Dead and Gone - Andrew Vachss [76]
He did a good job, pocketing one of each and leaving himself a nice open table. He only had two striped balls left when he finally missed.
“You gonna run out now?” he asked me.
“Sure.”
“I don’t think so.”
“Okay.”
“You wanna—?”
“Yes!” Gem interrupted, before he could finish his offer to bet.
He turned toward her. “How much?”
Gem’s face was a mask of concentration. Finally, she said, “Five?”
“You sure you want to go that deep?” he sneered at her.
“You are correct,” she answered. “Let us make it for two, all right?”
A couple of the men watching laughed.
The blond’s flush turned angry. “Hey, you think it’s such a lock, maybe you—”
“Oh, lighten up, Wally,” one of the watchers said.
He slapped two singles on the table. Looked over at me.

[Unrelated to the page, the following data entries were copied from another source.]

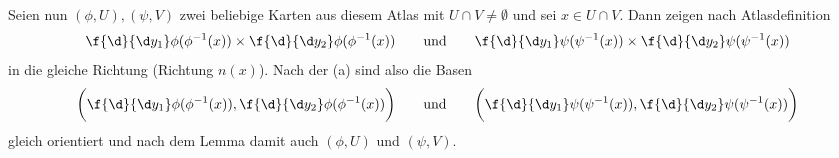 \documentclass{mywork}
\begin{document}
\begin{aufgabe}
\begin{enumerate}[(a)]
\begin{seg}[„$\Longleftarrow$“]
				Seien nun $(\phi, U), (\psi, V)$ zwei beliebige Karten aus diesem Atlas mit $U\cap V \neq \emptyset$ und sei $x\in U\cap V$.
				Dann zeigen nach Atlasdefinition
				\[
					\f{\d}{\d y_1}\phi(\phi^{-1}(x)) \times \f{\d}{\d y_2} \phi(\phi^{-1}(x))
					\qquad\text{und}\qquad
					\f{\d}{\d y_1}\psi(\psi^{-1}(x)) \times \f{\d}{\d y_2} \psi(\psi^{-1}(x))
				\]
				in die gleiche Richtung (Richtung $n(x)$).
				Nach der (a) sind also die Basen
				\[
					\bigg( \f{\d}{\d y_1} \phi(\phi^{-1}(x)), \f{\d}{\d y_2} \phi(\phi^{-1}(x)) \bigg)
					\qquad \text{und}\qquad
					\bigg( \f{\d}{\d y_1} \psi(\psi^{-1}(x)), \f{\d}{\d y_2} \psi(\psi^{-1}(x)) \bigg)
				\]
				gleich orientiert und nach dem Lemma damit auch $(\phi, U)$ und $(\psi, V)$.
			\end{seg}
	\end{enumerate}
\end{aufgabe}
\end{document}
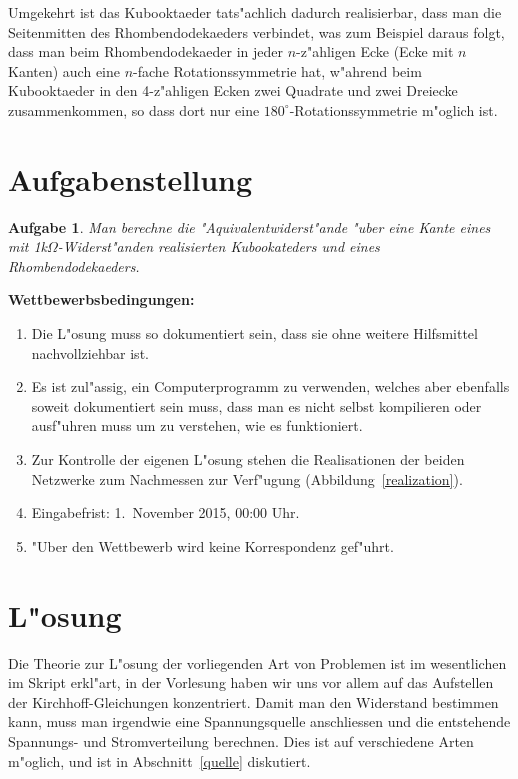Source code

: \documentclass[a4paper,12pt]{article}
\begin{document}
Umgekehrt ist das Kubooktaeder tats"achlich dadurch realisierbar, dass
man die Seitenmitten des Rhombendodekaeders verbindet, was zum Beispiel
daraus folgt, dass man beim Rhombendodekaeder in jeder $n$-z"ahligen
Ecke (Ecke mit $n$ Kanten) auch eine $n$-fache Rotationssymmetrie hat,
w"ahrend beim Kubooktaeder in den 4-z"ahligen Ecken zwei Quadrate
und zwei Dreiecke zusammenkommen, so dass dort nur eine
$180^\circ$-Rotationssymmetrie m"oglich ist.

\section{Aufgabenstellung}

\newtheorem{aufgabe}{Aufgabe}
\begin{aufgabe}
Man berechne die "Aquivalentwiderst"ande "uber eine Kante eines mit
1k$\Omega$-Widerst"anden realisierten Kubookateders und eines
Rhombendodekaeders.
\end{aufgabe}

{\parindent0pt \bf Wettbewerbsbedingungen:}
\begin{enumerate}
\item
Die L"osung muss so dokumentiert sein, dass sie ohne weitere Hilfsmittel
nachvollziehbar ist.
\item
Es ist zul"assig, ein Computerprogramm zu verwenden, welches aber ebenfalls
soweit dokumentiert sein muss, dass man es nicht selbst kompilieren oder
ausf"uhren muss um zu verstehen, wie es funktioniert.
\item
Zur Kontrolle der eigenen L"osung stehen die Realisationen der beiden
Netzwerke zum Nachmessen zur Verf"ugung (Abbildung~\ref{realization}).
\item
Eingabefrist: 1.~November 2015, 00:00 Uhr.
\item
"Uber den Wettbewerb wird keine Korrespondenz gef"uhrt.
\end{enumerate}

\section{L"osung}
Die Theorie zur L"osung der vorliegenden Art von Problemen ist
im wesentlichen im Skript erkl"art, in der Vorlesung haben wir
uns vor allem auf das Aufstellen der Kirchhoff-Gleichungen 
konzentriert.
Damit man den Widerstand bestimmen kann, muss man irgendwie eine
Spannungsquelle anschliessen und die entstehende Spannungs- und Stromverteilung
berechnen.
Dies ist auf verschiedene Arten m"oglich, und ist in Abschnitt~\ref{quelle}
diskutiert.
\end{document}
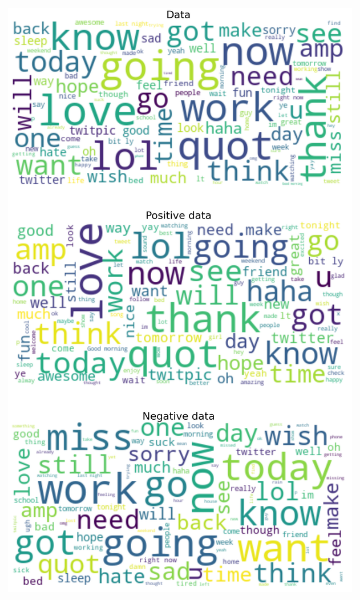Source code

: \documentclass{article}
\begin{document}
\begin{itemize}
  \begin{figure}[H]
    \centering
    \captionsetup{justification=centering}
    \begin{subfigure}[b]{0.24\textwidth}
      \centering
      \includegraphics[width=\textwidth]{chapter-06/section-01-01/08/visualization/1/wordcloud.png}
    \end{subfigure}
    \begin{subfigure}[b]{0.24\textwidth}
      \centering

\end{subfigure}
\end{figure}
\end{itemize}
\end{document}
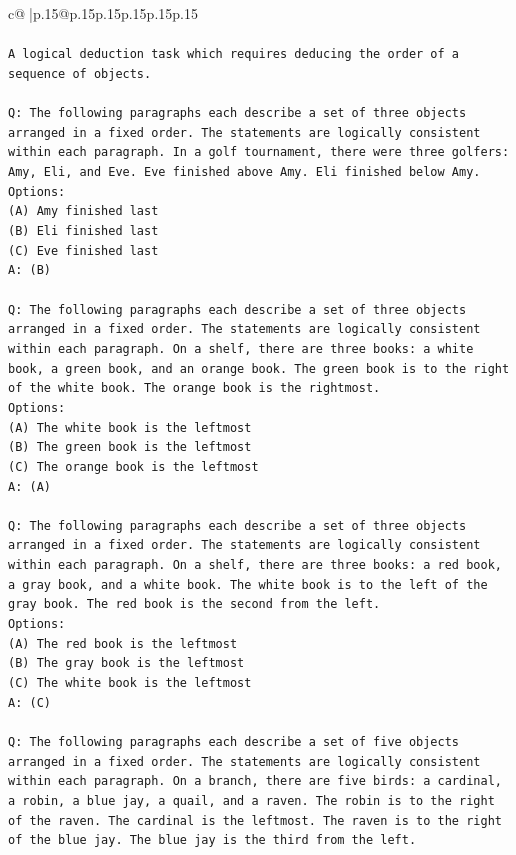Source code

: \documentclass{article}
\begin{document}
{\begin{supertabular}{c@{$\;$}|p{.15\linewidth}@{}p{.15\linewidth}p{.15\linewidth}p{.15\linewidth}p{.15\linewidth}p{.15\linewidth}}
{{{\\ 
\\ 
\texttt{A logical deduction task which requires deducing the order of a sequence of objects.} \\
\\ 
\texttt{Q: The following paragraphs each describe a set of three objects arranged in a fixed order. The statements are logically consistent within each paragraph. In a golf tournament, there were three golfers: Amy, Eli, and Eve. Eve finished above Amy. Eli finished below Amy.} \\
\texttt{Options:} \\
\texttt{(A) Amy finished last} \\
\texttt{(B) Eli finished last} \\
\texttt{(C) Eve finished last} \\
\texttt{A: (B)} \\
\\ 
\texttt{Q: The following paragraphs each describe a set of three objects arranged in a fixed order. The statements are logically consistent within each paragraph. On a shelf, there are three books: a white book, a green book, and an orange book. The green book is to the right of the white book. The orange book is the rightmost.} \\
\texttt{Options:} \\
\texttt{(A) The white book is the leftmost} \\
\texttt{(B) The green book is the leftmost} \\
\texttt{(C) The orange book is the leftmost} \\
\texttt{A: (A)} \\
\\ 
\texttt{Q: The following paragraphs each describe a set of three objects arranged in a fixed order. The statements are logically consistent within each paragraph. On a shelf, there are three books: a red book, a gray book, and a white book. The white book is to the left of the gray book. The red book is the second from the left.} \\
\texttt{Options:} \\
\texttt{(A) The red book is the leftmost} \\
\texttt{(B) The gray book is the leftmost} \\
\texttt{(C) The white book is the leftmost} \\
\texttt{A: (C)} \\
\\ 
\texttt{Q: The following paragraphs each describe a set of five objects arranged in a fixed order. The statements are logically consistent within each paragraph. On a branch, there are five birds: a cardinal, a robin, a blue jay, a quail, and a raven. The robin is to the right of the raven. The cardinal is the leftmost. The raven is to the right of the blue jay. The blue jay is the third from the left.} \\
}}}
\end{supertabular}}
\end{document}
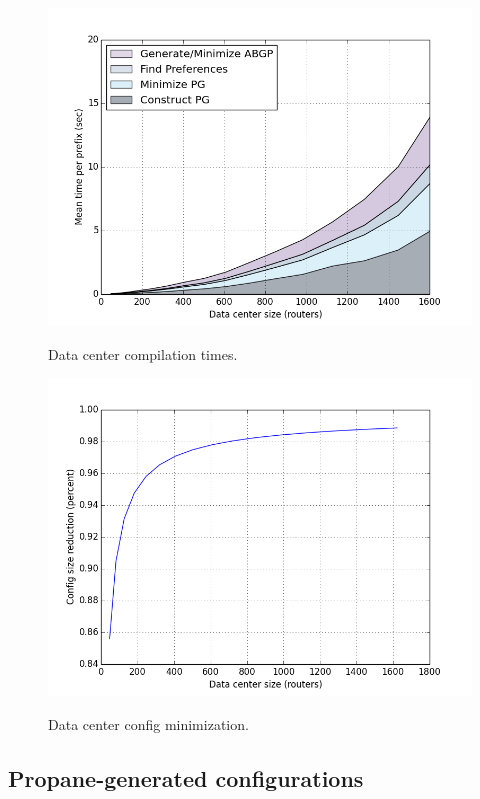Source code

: \begin{figure}[t!]
\centering
\includegraphics[width=\columnwidth]{figures/compilation-times-dc.png}
\label{fig:compilation-times-dc}
\caption{Data center compilation times. }
\end{figure}

\begin{figure}[t!]
\centering
\includegraphics[width=\columnwidth]{figures/config-compression-dc.png}
\label{fig:compilation-compression-dc}
\caption{Data center config minimization.}
\end{figure} 

\subsection{Propane-generated configurations}

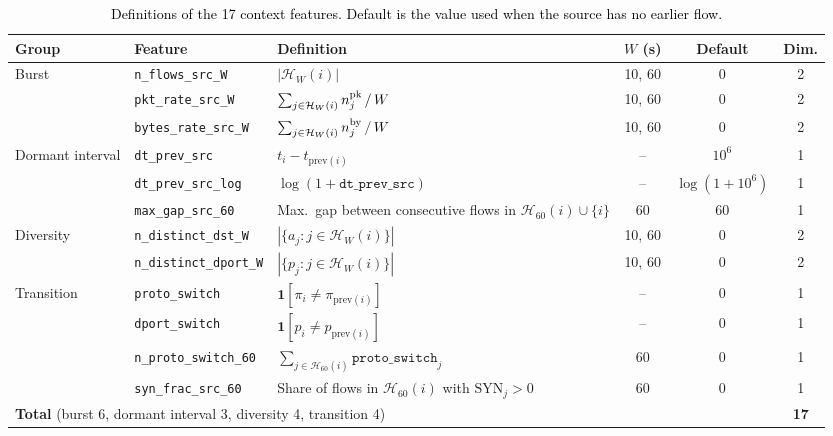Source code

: \documentclass[conference]{IEEEtran}
\begin{document}
\begin{table}[!t]
\centering
\scriptsize
\caption{\textcolor{black}{Definitions of the 17 context
features. Default is the value used when the source has no earlier
flow.}}
\label{tab:context_features}
\setlength{\tabcolsep}{6pt}
\renewcommand{\arraystretch}{1.25}
\begin{tabular}{l l >{\raggedright\arraybackslash}p{4.3cm} c c c}
\hline\toprule
\textbf{Group} & \textbf{Feature} & \textbf{Definition} & \textbf{$W$ (s)} & \textbf{Default} & \textbf{Dim.} \\
\hline\toprule
\multirow{3}{*}{Burst}
 & \texttt{n\_flows\_src\_W}    & $|\mathcal{H}_W(i)|$ & 10, 60 & 0 & 2 \\
 & \texttt{pkt\_rate\_src\_W}   & $\sum_{j\in\mathcal{H}_W(i)} n^{\rm pk}_j \,/\, W$ & 10, 60 & 0 & 2 \\
 & \texttt{bytes\_rate\_src\_W} & $\sum_{j\in\mathcal{H}_W(i)} n^{\rm by}_j \,/\, W$ & 10, 60 & 0 & 2 \\
\midrule
\multirow{3}{*}{Dormant interval}
 & \texttt{dt\_prev\_src}     & $t_i-t_{\mathrm{prev}(i)}$ & -- & $10^{6}$ & 1 \\
 & \texttt{dt\_prev\_src\_log} & $\log(1+\texttt{dt\_prev\_src})$ & -- & $\log(1+10^{6})$ & 1 \\
 & \texttt{max\_gap\_src\_60}  & Max.\ gap between consecutive flows in $\mathcal{H}_{60}(i)\cup\{i\}$ & 60 & 60 & 1 \\
\midrule
\multirow{2}{*}{Diversity}
 & \texttt{n\_distinct\_dst\_W}   & $|\{a_j: j\in\mathcal{H}_W(i)\}|$ & 10, 60 & 0 & 2 \\
 & \texttt{n\_distinct\_dport\_W} & $|\{p_j: j\in\mathcal{H}_W(i)\}|$ & 10, 60 & 0 & 2 \\
\midrule
\multirow{4}{*}{Transition}
 & \texttt{proto\_switch}       & $\mathbf{1}[\pi_i\neq\pi_{\mathrm{prev}(i)}]$ & -- & 0 & 1 \\
 & \texttt{dport\_switch}       & $\mathbf{1}[p_i\neq p_{\mathrm{prev}(i)}]$ & -- & 0 & 1 \\
 & \texttt{n\_proto\_switch\_60} & $\sum_{j\in\mathcal{H}_{60}(i)} \texttt{proto\_switch}_j$ & 60 & 0 & 1 \\
 & \texttt{syn\_frac\_src\_60}  & Share of flows in $\mathcal{H}_{60}(i)$ with $\mathrm{SYN}_j>0$ & 60 & 0 & 1 \\
\midrule
\multicolumn{5}{l}{\textbf{Total} (burst 6, dormant interval 3, diversity 4, transition 4)} & \textbf{17} \\
\hline\toprule
\end{tabular}
\end{table}
\end{document}
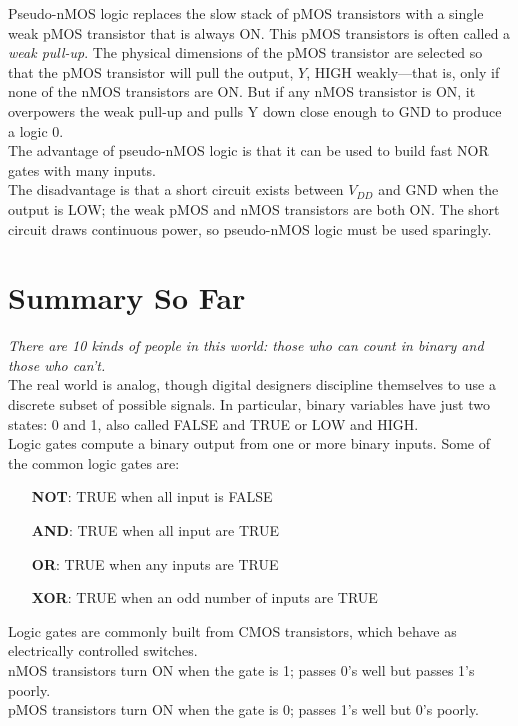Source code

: \documentclass[12pt]{article}
\theoremstyle{definition}
\begin{document}
  Pseudo-nMOS logic replaces the slow stack of pMOS transistors with a single weak pMOS transistor that is always ON.
  This pMOS transistors is often called a \emph{weak pull-up}.
  The physical dimensions of the pMOS transistor are selected so that the pMOS transistor will pull the output, $Y$, HIGH weakly---that is, only if none of the nMOS transistors are ON.
  But if any nMOS transistor is ON, it overpowers the weak pull-up and pulls Y down close enough to GND to produce a logic 0. \\

  The advantage of pseudo-nMOS logic is that it can be used to build fast NOR gates with many inputs. \\
  The disadvantage is that a short circuit exists between $V_{DD}$ and GND when the output is LOW; the weak pMOS and nMOS transistors are both ON.
  The short circuit draws continuous power, so pseudo-nMOS logic must be used sparingly.

  \newpage
  \section{Summary So Far}
  \emph{There are 10 kinds of people in this world: those who can count in
binary and those who can't.} \\
  The real world is analog, though digital designers discipline themselves to use a discrete subset of possible signals.
  In particular, binary variables have just two states: 0 and 1, also called FALSE and TRUE or LOW and HIGH. \\

  Logic gates compute a binary output from one or more binary inputs.
  Some of the common logic gates are:
  \begin{itemize}
    \item[\textbf{NOT}:] TRUE when all input is FALSE
    \item[\textbf{AND}:] TRUE when all input are TRUE
    \item[\textbf{OR}:]  TRUE when any inputs are TRUE
    \item[\textbf{XOR}:] TRUE when an odd number of inputs are TRUE
  \end{itemize}

  Logic gates are commonly built from CMOS transistors, which behave as electrically controlled switches. \\
  nMOS transistors turn ON when the gate is 1;
  passes 0's well but passes 1's poorly. \\
  pMOS transistors turn ON when the gate is 0;
  passes 1's well but 0's poorly. \\
\end{document}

Gem reached in my jacket pocket like it was her own, pulled out my roll, extracted a pair of hundreds, put them next to the blond’s money. As she did, she looked down, said “Oh! You meant two dollars.”
That threw the watchers into convulsions. I moved quick to head things off. “Stop playing around,” I told Gem, snatching the two centuries off the table, replacing them with a pair of singles of my own.
“Hey, pal,” the blond snarled at me. “If you want to—”
I ignored him. Stepped to the table. The balls looked as big as grapefruits, the pockets as wide as bowling alleys. I made all the solid balls disappear in a couple of minutes, then closed with a tap-in on the eight.
I spotted two of the watchers high-fiving each other out of the corner of my eye. Gem slipped all four singles off the table and tried in vain to stuff them in the back pocket of her shorts.
“Ah, Christ. You’re a pro,” the blond guy said, not mad anymore.
“What was that all about?” I asked Gem, as soon I had the Subaru out of the lot and aimed back toward Portland.
“What do you mean?”
“Were you trying to start a fire?”
“I only wanted to race. I thought it would be fun.”
“Uh-huh. So, when I cut that short, you …”
“Oh, don’t be so foolish. I would never do anything to endanger you.”
“No? Well, you’ve got a pretty bratty way of playing, then.”
“Oh, you liked it,” she said, bending her face forward and nipping at my hand on the gearshift knob.
We were in the middle of keeping my windows closed when the cellular trilled next to the bed.
“Damn!” Gem hissed over my shoulder. “I should have—”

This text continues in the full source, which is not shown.